In 1972 the Internetworking Working Group (INWG) was formed to standardize protocols and by 1973 the University College London (UK) and Royal Radar Establishment (Norway) connected to ARPANET and global connectivity was born, along with the first accepted use of the term “Internet”.
TCP is Born
1974 witnessed the birth of Telenet, a commercial version of ARPANET and Vincent Cerf and Bob Kahn publish “A protocol for Packet Network Interconnection”, the precursor to TCP. By 1982 TCP and IP emerged as the protocol for the internet and combined with public Domain Name Systems (DNS), established web domains formed to associate names such as .net and .com to IP addresses.
What soon became clear, and probably the single most important reason that has made IP so ubiquitous and adopted throughout the world, is the protocol is independent of the underlying hardware it is being distributed over. For example, IP can reliably work on ethernets’ 10BASE-T as easily as it can work on fiber channels 8GFC. The line-speeds may be significantly different, but the IP protocol works over both equally.
Flexibility is Key
The ramifications of this flexibility soon become clear as we look at distribution between different service providers. A backbone between New York and London may consist of a high-speed fiber running under the Atlantic Ocean. But at either end two different telco’s may connect to the fiber using 100Base-T ethernet. If they both comply with the IP and IEEE 802.x ethernet protocols, they will seamlessly work together.
IP addressing takes this one stage further as one computer can communicate with another computer on the other side of the world without understanding or caring how the routing and connectivity takes place.
Contrast this with broadcast and radio stations using traditional communications. To send an audio circuit from London to New York, the broadcaster would need to understand the routing and connectivity used as well as the massive administrative burden in making it happen. Broadcast stations at each end need specialized connections to the local telco such as 2-wires, balanced pairs or SDI feeds. All this significantly adds to the cost and complexity.

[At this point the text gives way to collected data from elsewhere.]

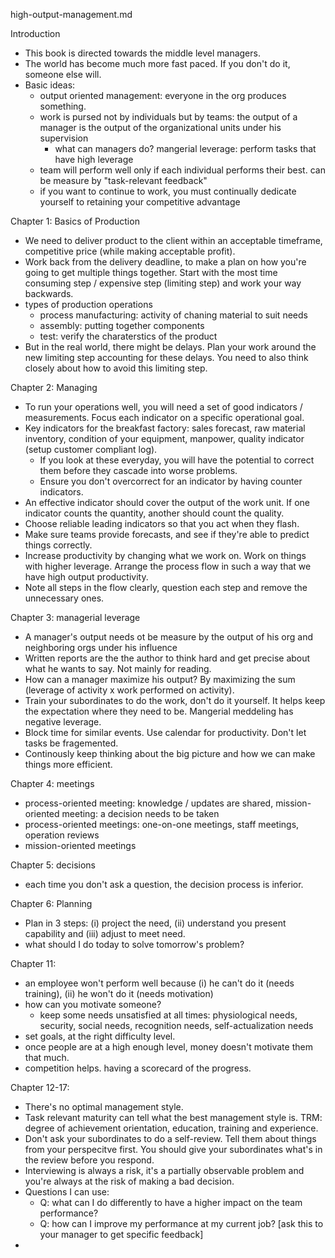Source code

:high-output-management.md

Introduction
- This book is directed towards the middle level managers. 
- The world has become much more fast paced. If you don't do it, someone else will. 
- Basic ideas: 
	- output oriented management: everyone in the org produces something.
	- work is pursed not by individuals but by teams: the output of a manager is the output of the organizational units under his supervision
		- what can managers do? mangerial leverage: perform tasks that have high leverage
	- team will perform well only if each individual performs their best. can be measure by "task-relevant feedback"
	- if you want to continue to work, you must continually dedicate yourself to retaining your competitive advantage

Chapter 1: Basics of Production
- We need to deliver product to the client within an acceptable timeframe, competitive price (while making acceptable profit).
- Work back from the delivery deadline, to make a plan on how you're going to get multiple things together. Start with the most time consuming step / expensive step (limiting step) and work your way backwards.
- types of production operations
	- process manufacturing: activity of chaning material to suit needs
	- assembly: putting together components
	- test: verify the charaterstics of the product
- But in the real world, there might be delays. Plan your work around the new limiting step accounting for these delays. You need to also think closely about how to avoid this limiting step.

Chapter 2: Managing
- To run your operations well, you will need a set of good indicators / measurements. Focus each indicator on a specific operational goal.
- Key indicators for the breakfast factory: sales forecast, raw material inventory, condition of your equipment, manpower, quality indicator (setup customer compliant log). 
	- If you look at these everyday, you will have the potential to correct them before they cascade into worse problems.
	- Ensure you don't overcorrect for an indicator by having counter indicators.
- An effective indicator should cover the output of the work unit. If one indicator counts the quantity, another should count the quality.
- Choose reliable leading indicators so that you act when they flash.
- Make sure teams provide forecasts, and see if they're able to predict things correctly. 
- Increase productivity by changing what we work on. Work on things with higher leverage. Arrange the process flow in such a way that we have high output productivity.
- Note all steps in the flow clearly, question each step and remove the unnecessary ones. 

Chapter 3: managerial leverage
- A manager's output needs ot be measure by the output of his org and neighboring orgs under his influence
- Written reports are the the author to think hard and get precise about what he wants to say. Not mainly for reading.
- How can a manager maximize his output? By maximizing the sum (leverage of activity x work performed on activity). 
- Train your subordinates to do the work, don't do it yourself. It helps keep the expectation where they need to be. Mangerial meddeling has negative leverage. 
- Block time for similar events. Use calendar for productivity. Don't let tasks be fragemented. 
- Continously keep thinking about the big picture and how we can make things more efficient. 


Chapter 4: meetings
- process-oriented meeting: knowledge / updates are shared, mission-oriented meeting: a decision needs to be taken 
- process-oriented meetings: one-on-one meetings, staff meetings, operation reviews
- mission-oriented meetings

Chapter 5: decisions
- each time you don't ask a question, the decision process is inferior. 

Chapter 6: Planning
- Plan in 3 steps: (i) project the need, (ii) understand you present capability and (iii) adjust to meet need.
- what should I do today to solve tomorrow's problem?

Chapter 11:
- an employee won't perform well because (i) he can't do it (needs training), (ii) he won't do it (needs motivation)
- how can you motivate someone? 
	- keep some needs unsatisfied at all times: physiological needs, security, social needs, recognition needs, self-actualization needs
- set goals, at the right difficulty level. 
- once people are at a high enough level, money doesn't motivate them that much.
- competition helps. having a scorecard of the progress.


Chapter 12-17:
- There's no optimal management style. 
- Task relevant maturity can tell what the best management style is. TRM: degree of achievement orientation, education, training and experience. 
- Don't ask your subordinates to do a self-review. Tell them about things from your perspecitve first. You should give your subordinates what's in the review before you respond. 
- Interviewing is always a risk, it's a partially observable problem and you're always at the risk of making a bad decision.
- Questions I can use:
	- Q: what can I do differently to have a higher impact on the team performance?
	- Q: how can I improve my performance at my current job? [ask this to your manager to get specific feedback]
- 





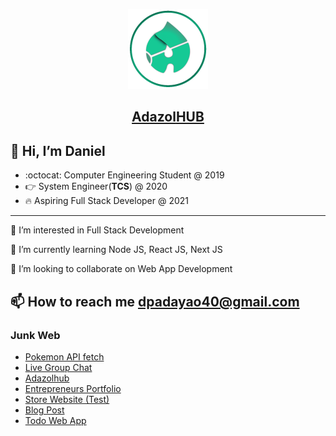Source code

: <p align="center">
  <a href="https://www.adazolhub.com">
    <img src="./logo.png" height="128">
    <h2 align="center">Adazol<span>HUB</span></h2>
  </a>
</p>

## 👋 Hi, I’m Daniel
* :octocat: Computer Engineering Student @ 2019
* 👉 System Engineer(**TCS**) @ 2020
* 🔥 Aspiring Full Stack Developer @ 2021
___
 👀 I’m interested in Full Stack Development

 🌱 I’m currently learning Node JS, React JS, Next JS

 💞️ I’m looking to collaborate on Web App Development

 📫 How to reach me dpadayao40@gmail.com
---
### Junk Web
- [Pokemon API fetch](https://pokemon-cards-adazol.vercel.app/)
- [Live Group Chat](https://chat-box-adazolhub.web.app/)
- [Adazolhub](https://adazolhub.com)
- [Entrepreneurs Portfolio](https://entrepreneursportfolio.com)
- [Store Website (Test)](https://bscpe-store.web.app)
- [Blog Post](https://djlozada.wordpress.com/portfolio/iv-fluid-level-indicator)
- [Todo Web App](https://todo-app-adazolhub.web.app)

<!---
adazol123/adazol123 is a ✨ special ✨ repository because its `README.md` (this file) appears on your GitHub profile.
You can click the Preview link to take a look at your changes.
--->
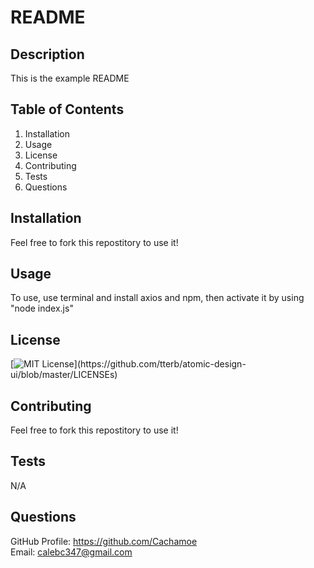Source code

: 
# README

## Description
This is the example README

## Table of Contents
1) Installation
2) Usage
3) License
4) Contributing
5) Tests
6) Questions

## Installation
Feel free to fork this repostitory to use it!

## Usage
To use, use terminal and install axios and npm, then activate it by using "node index.js"

## License
[![MIT License](https://img.shields.io/apm/l/atomic-design-ui.svg?)](https://github.com/tterb/atomic-design-ui/blob/master/LICENSEs)
## Contributing 
Feel free to fork this repostitory to use it!
## Tests
N/A

## Questions
GitHub Profile: https://github.com/Cachamoe <br>
Email: calebc347@gmail.com
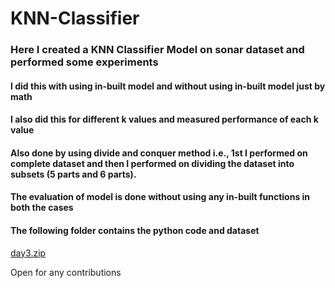 # KNN-Classifier

### Here I created a KNN Classifier Model on sonar dataset and performed some experiments

#### I did this with using in-built model and without using in-built model just by math
#### I also did this for different k values and measured performance of each k value
#### Also done by using divide and conquer method i.e., 1st I performed on complete dataset and then I performed on dividing the dataset into subsets (5 parts and 6 parts). 
#### The evaluation of model is done without using any in-built functions in both the cases


#### The following folder contains the python code and dataset
[day3.zip](https://github.com/sinister-001/KNN-Classifier/files/10185244/day3.zip)


Open for any contributions
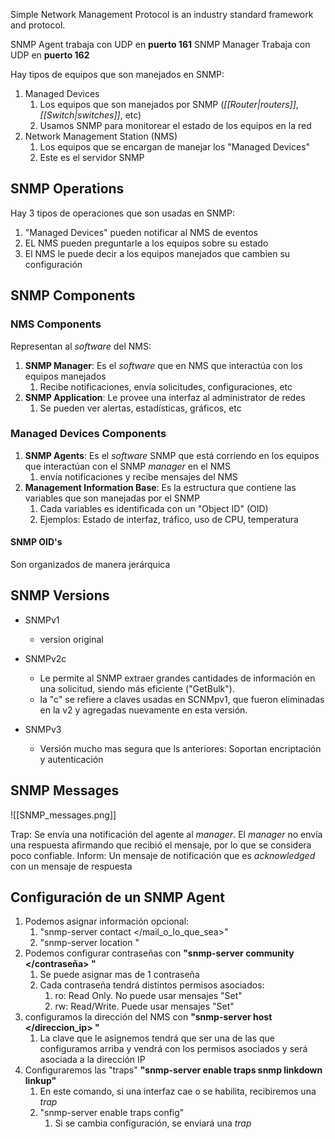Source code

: 
Simple Network Management Protocol is an industry standard framework and protocol.

SNMP Agent trabaja con UDP en **puerto 161**
SNMP Manager Trabaja con UDP en **puerto 162**

Hay tipos de equipos que son manejados en SNMP:
1. Managed Devices
	1. Los equipos que son manejados por SNMP (*[[Router|routers]]*, *[[Switch|switches]]*, etc)
	2. Usamos SNMP para monitorear el estado de los equipos en la red
2. Network Management Station (NMS)
	1. Los equipos que se encargan de manejar los "Managed Devices"
	2. Este es el servidor SNMP


## SNMP Operations

Hay 3 tipos de operaciones que son usadas en SNMP:
1. "Managed Devices" pueden notificar al NMS de eventos
2. EL NMS pueden preguntarle a los equipos sobre su estado
3. El NMS le puede decir a los equipos manejados que cambien su configuración



## SNMP Components

### NMS Components

Representan al *software* del NMS:
1. **SNMP Manager**: Es el *software* que en NMS que interactúa con los equipos manejados
	1. Recibe notificaciones, envía solicitudes, configuraciones, etc
2. **SNMP Application**: Le provee una interfaz al administrator de redes 
	1. Se pueden ver alertas, estadísticas, gráficos, etc


### Managed Devices Components

1. **SNMP Agents**: Es el *software* SNMP que está corriendo en los equipos que interactúan con el SNMP *manager* en el NMS
	1. envía notificaciones y recibe mensajes del NMS
2. **Management Information Base**: Es la estructura que contiene las variables que son manejadas por el SNMP
	1. Cada variables es identificada con un "Object ID" (OID)
	2. Ejemplos: Estado de interfaz, tráfico, uso de CPU, temperatura

#### SNMP OID's

Son organizados de manera jerárquica

## SNMP Versions

- SNMPv1
	- version original

- SNMPv2c
	- Le permite al SNMP extraer grandes cantidades de información en una solicitud, siendo más eficiente ("GetBulk").
	- la "c" se refiere a claves usadas en SCNMpv1, que fueron eliminadas en la v2 y agregadas nuevamente en esta versión.

- SNMPv3
	- Versión mucho mas segura que ls anteriores: Soportan encriptación y autenticación

## SNMP Messages

![[SNMP_messages.png]]

Trap: Se envía una notificación del agente al *manager*. El *manager* no envía una respuesta afirmando que recibió el mensaje, por lo que se considera poco confiable.
Inform: Un mensaje de notificación que es *acknowledged* con un mensaje de respuesta


## Configuración de un SNMP Agent

1. Podemos asignar información opcional:
	1. "snmp-server contact </mail_o_lo_que_sea>"
	2. "snmp-server location </lugar>"
2. Podemos configurar contraseñas con **"snmp-server community </contraseña> </permiso>"**
	1. Se puede asignar mas de 1 contraseña
	2. Cada contraseña tendrá distintos permisos asociados:
		1. ro: Read Only. No puede usar mensajes "Set"
		2. rw: Read/Write. Puede usar mensajes "Set"
3. configuramos la dirección del NMS con **"snmp-server host </direccion_ip> </version> </clave>"**
	1. La clave que le asignemos tendrá que ser una de las que configuramos arriba y vendrá con los permisos asociados y será asociada a la dirección IP
4. Configuraremos las "traps" **"snmp-server enable traps snmp linkdown linkup"**
	1. En este comando, si una interfaz cae o se habilita, recibiremos una *trap*
	2. "snmp-server enable traps config"
		1. Si se cambia configuración, se enviará una *trap*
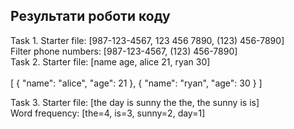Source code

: ## Результати роботи коду
Task 1. Starter file: [987-123-4567, 123 456 7890, (123) 456-7890]<br>
Filter phone numbers: [987-123-4567, (123) 456-7890]<br>
Task 2. Starter file: [name age, alice 21, ryan 30]<br><br>
[
  {
    "name": "alice",
    "age": 21
  },
  {
    "name": "ryan",
    "age": 30
  }
]

Task 3. Starter file: [the day is sunny the the, the sunny is is]<br>
Word frequency: [the=4, is=3, sunny=2, day=1]<br>
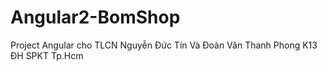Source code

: # Angular2-BomShop
Project Angular cho TLCN Nguyễn Đức Tín Và Đoàn Văn Thanh Phong K13 ĐH SPKT Tp.Hcm
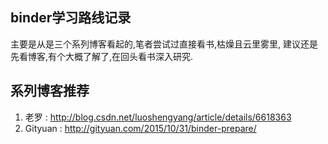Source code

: ## binder学习路线记录
主要是从是三个系列博客看起的,笔者尝试过直接看书,枯燥且云里雾里, 建议还是先看博客,有个大概了解了,在回头看书深入研究.

## 系列博客推荐
1. 老罗 : 
http://blog.csdn.net/luoshengyang/article/details/6618363
2. Gityuan : 
http://gityuan.com/2015/10/31/binder-prepare/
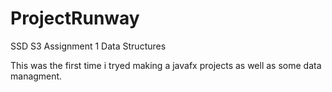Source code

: # ProjectRunway
SSD S3 Assignment 1 Data Structures

This was the first time i tryed making a javafx projects as well as some data managment.
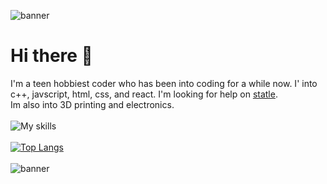 
![banner](https://user-images.githubusercontent.com/113939594/191624164-feb1c36d-6359-43e6-9cbd-6388ae229e82.jpg)

# Hi there 👋

<!--
**stan-solov/stan-solov** is a ✨ _special_ ✨ repository because its `README.md` (this file) appears on your GitHub profile.

Here are some ideas to get you started:
-->
I'm a teen hobbiest coder who has been into coding for a while now. I' into c++, javscript, html, css, and react.
I'm looking for help on <a href="https://github.com/stan-solov/statle">statle</a>.
<br>
Im also into 3D printing and electronics.
<br>
<br>
![My skills](https://skillicons.dev/icons?i=cpp,js,html,css,arduino,raspberrypi)<br>
<br>
[![Top Langs](https://github-readme-stats.vercel.app/api/top-langs/?username=stan-solov&layout=compact&theme=dark)](https://github.com/anuraghazra/github-readme-stats)
<br>
<br>
![banner](https://user-images.githubusercontent.com/113939594/191624164-feb1c36d-6359-43e6-9cbd-6388ae229e82.jpg)
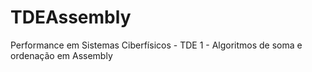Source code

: # TDEAssembly
Performance em Sistemas Ciberfísicos - TDE 1 - Algoritmos de soma e ordenação em Assembly
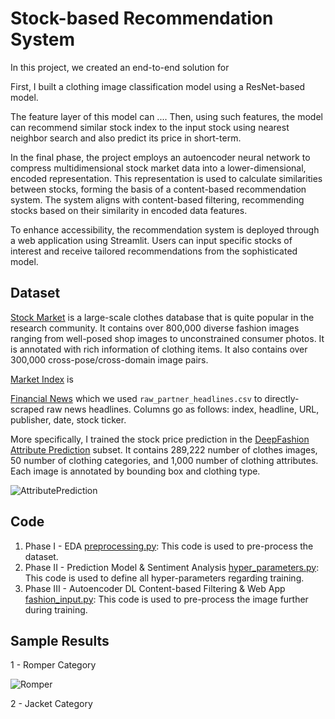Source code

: # Stock-based Recommendation System

In this project, we created an end-to-end solution for 

First, I built a clothing image classification model using a ResNet-based model. 

The feature layer of this model can .... Then, using such features, the model can recommend similar stock index to the input stock using nearest neighbor search and also predict its price in short-term.


In the final phase, the project employs an autoencoder neural network to compress multidimensional stock market data into a lower-dimensional, encoded representation. This representation is used to calculate similarities between stocks, forming the basis of a content-based recommendation system. The system aligns with content-based filtering, recommending stocks based on their similarity in encoded data features.

To enhance accessibility, the recommendation system is deployed through a web application using Streamlit. Users can input specific stocks of interest and receive tailored recommendations from the sophisticated model.

## Dataset
[Stock Market](https://www.kaggle.com/datasets/borismarjanovic/price-volume-data-for-all-us-stocks-etfs) is a large-scale clothes database that is quite popular in the research community. It contains over 800,000 diverse fashion images ranging from well-posed shop images to unconstrained consumer photos. It is annotated with rich information of clothing items. It also contains over 300,000 cross-pose/cross-domain image pairs.

[Market Index](https://www.nasdaq.com/market-activity/stocks) is 


[Financial News](https://www.kaggle.com/datasets/miguelaenlle/massive-stock-news-analysis-db-for-nlpbacktests) which we used `raw_partner_headlines.csv` to directly-scraped raw news headlines. Columns go as follows: index, headline, URL, publisher, date, stock ticker. 

More specifically, I trained the stock price prediction in the [DeepFashion Attribute Prediction](http://mmlab.ie.cuhk.edu.hk/projects/DeepFashion/AttributePrediction.html) subset. It contains 289,222 number of clothes images, 50 number of clothing categories, and 1,000 number of clothing attributes. Each image is annotated by bounding box and clothing type.

![AttributePrediction](deep-fashion-attribute-prediction.jpg)

## Code
1. Phase I - EDA [preprocessing.py](https://github.com/khanhnamle1994/fashion-recommendation/blob/master/code/preprocessing.py): This code is used to pre-process the dataset.
2. Phase II - Prediction Model & Sentiment Analysis [hyper_parameters.py](https://github.com/khanhnamle1994/fashion-recommendation/blob/master/code/hyper_parameters.py): This code is used to define all hyper-parameters regarding training.
3. Phase III - Autoencoder DL Content-based Filtering & Web App [fashion_input.py](https://github.com/khanhnamle1994/fashion-recommendation/blob/master/code/fashion_input.py): This code is used to pre-process the image further during training.

## Sample Results

1 - Romper Category

![Romper](Results/Romper-Examples.png)

2 - Jacket Category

IP Separates Data from Hardware
Inside the station, IP still offers many advantages by simplifying the operational aspects of the system and providing greater flexibility. IP abstracts the data from the underlying hardware meaning any audio, video and meta-data is also distanced from the hardware resulting in a much more flexible system. As new audio and video standards are released to keep up with ever increasing audiences, they can be more easily deployed on an IP system.
It’s worth remembering that ethernet is a distribution system that could be used to transfer audio and video, and to some extent is responsible for the success of IP. However, ethernet has some limitations that make use outside a station difficult. For example, there is no concept of masking, so routing becomes much more complex, and there is no flow control or packet re-send mechanism for lost and dropped packets.
Timing is Critical
One of the major challenges of distributing media over an IP network is that of timing. Broadcast and radio circuits are incredibly expensive due to the guaranteed levels of quality of service they provide. We know an audio balanced 2-wire will have a bandwidth of 20KHz and latency less than one millisecond, but we pay for this through cost and lack of flexibility.
Due to the intricacies of routing technology, IP packets do not always take the same path and can arrive at their destination out of sequence, and the strict limits of sampling clock used in the original analogue to digital conversion is lost.
Packets Must Be Sequenced
Resequencing is straightforward as packets have an incremental counter to identify each packet as it is sent. Therefore, the receiver can easily put the packets in the correct order before they are presented to the digital analogue converter or decoder.
Audio and video streams over IP are sent with User Datagram Packets (UDP) that are encapsulated in IP packets. UDP adds the concept of source and destination ports as well as checksums to the video and audio payload data.
Ports add further granularity to IP addressing to allow a single device with one IP address to receive or send multiple streams. For example, a sound console might only have one IP address, but would have sixty-four separate port numbers for each of its channels.
Buffers are used as a temporary store to re-sequence packets.
Unlike with MADI or ASI-MPEG, the piecewise timing relationship in IP is not respected and further eroded by the network itself. Real Time Protocol (RTP) overcomes this by sampling a clock in the encoder to give each payload of audio or video a unique timestamp. The receiver reconstructs the audio or video stream using these timestamps and rebuilds the audio or video stream.
Data Multiplexing
Network latency is a new concept to television and radio. Routing switches direct packets between ports to transfer data around different networks. This is a form of multiplexing but on a much more complex scale. Consequently, blocking can occur within the switch as packets are delayed in buffers leading to variable latency.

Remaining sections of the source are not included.